(Collected data)
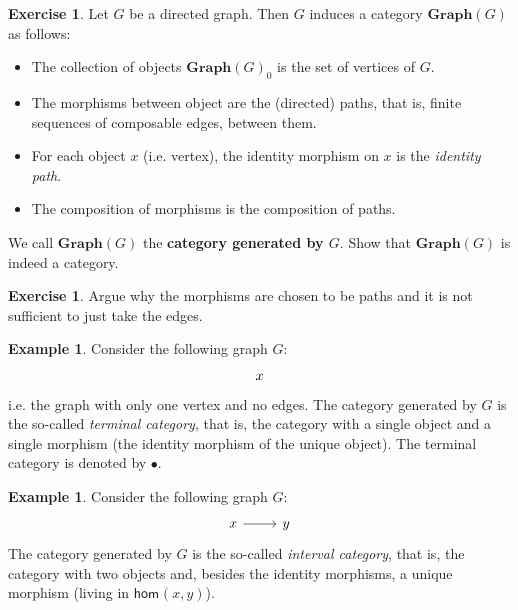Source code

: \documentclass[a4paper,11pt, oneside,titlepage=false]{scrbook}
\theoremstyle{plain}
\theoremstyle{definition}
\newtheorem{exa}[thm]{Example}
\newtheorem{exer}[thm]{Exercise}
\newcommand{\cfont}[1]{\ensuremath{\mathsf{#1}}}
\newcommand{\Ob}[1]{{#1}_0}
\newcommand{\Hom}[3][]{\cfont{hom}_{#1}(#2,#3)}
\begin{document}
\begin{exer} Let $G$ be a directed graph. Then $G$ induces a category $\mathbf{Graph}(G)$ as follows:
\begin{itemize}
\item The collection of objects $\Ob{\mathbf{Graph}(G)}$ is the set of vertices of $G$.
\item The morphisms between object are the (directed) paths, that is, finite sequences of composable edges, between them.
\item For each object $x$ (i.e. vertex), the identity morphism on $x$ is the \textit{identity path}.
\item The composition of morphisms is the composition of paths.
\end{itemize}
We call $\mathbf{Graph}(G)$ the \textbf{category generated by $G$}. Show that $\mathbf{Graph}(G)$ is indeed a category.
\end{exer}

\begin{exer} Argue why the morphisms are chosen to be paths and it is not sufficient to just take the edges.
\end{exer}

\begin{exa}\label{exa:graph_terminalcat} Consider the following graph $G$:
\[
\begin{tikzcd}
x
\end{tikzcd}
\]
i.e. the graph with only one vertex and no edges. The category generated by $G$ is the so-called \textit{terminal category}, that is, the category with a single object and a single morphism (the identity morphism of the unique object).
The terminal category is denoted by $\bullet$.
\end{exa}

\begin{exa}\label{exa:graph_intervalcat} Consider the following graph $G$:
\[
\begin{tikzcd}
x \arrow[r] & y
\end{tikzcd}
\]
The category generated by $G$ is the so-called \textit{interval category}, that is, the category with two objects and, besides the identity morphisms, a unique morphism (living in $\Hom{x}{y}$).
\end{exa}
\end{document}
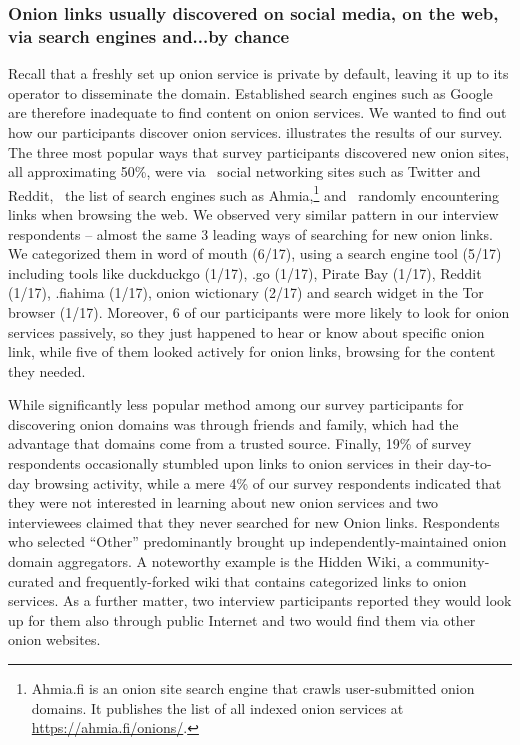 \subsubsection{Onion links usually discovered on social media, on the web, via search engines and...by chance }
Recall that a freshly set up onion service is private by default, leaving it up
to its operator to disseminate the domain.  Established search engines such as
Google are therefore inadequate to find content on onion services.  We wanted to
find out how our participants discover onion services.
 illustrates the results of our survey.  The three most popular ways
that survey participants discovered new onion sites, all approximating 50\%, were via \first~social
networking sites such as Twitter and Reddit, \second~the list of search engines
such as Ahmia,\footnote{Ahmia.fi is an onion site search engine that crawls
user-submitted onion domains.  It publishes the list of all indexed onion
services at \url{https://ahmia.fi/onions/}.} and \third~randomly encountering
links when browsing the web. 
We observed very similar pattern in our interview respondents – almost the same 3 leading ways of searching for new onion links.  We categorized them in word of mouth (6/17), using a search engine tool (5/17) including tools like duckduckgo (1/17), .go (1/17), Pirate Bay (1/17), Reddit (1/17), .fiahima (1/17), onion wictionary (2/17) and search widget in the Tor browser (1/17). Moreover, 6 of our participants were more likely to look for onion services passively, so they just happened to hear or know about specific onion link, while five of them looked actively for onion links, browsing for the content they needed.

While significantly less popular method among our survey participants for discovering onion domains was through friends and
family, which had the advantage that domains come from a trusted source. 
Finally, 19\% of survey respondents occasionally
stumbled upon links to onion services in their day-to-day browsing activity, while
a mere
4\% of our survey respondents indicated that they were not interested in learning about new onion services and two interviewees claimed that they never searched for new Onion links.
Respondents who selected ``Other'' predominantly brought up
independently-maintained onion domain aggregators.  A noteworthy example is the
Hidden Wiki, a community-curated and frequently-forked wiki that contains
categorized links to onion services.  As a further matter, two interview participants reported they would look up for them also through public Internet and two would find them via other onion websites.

**Task requirements:**
What lines above contain the string "paths"? Copy all of them.

**Written solution:**
\item The morphisms between object are the (directed) paths, that is, finite sequences of composable edges, between them.
\item The composition of morphisms is the composition of paths.
\begin{exer} Argue why the morphisms are chosen to be paths and it is not sufficient to just take the edges.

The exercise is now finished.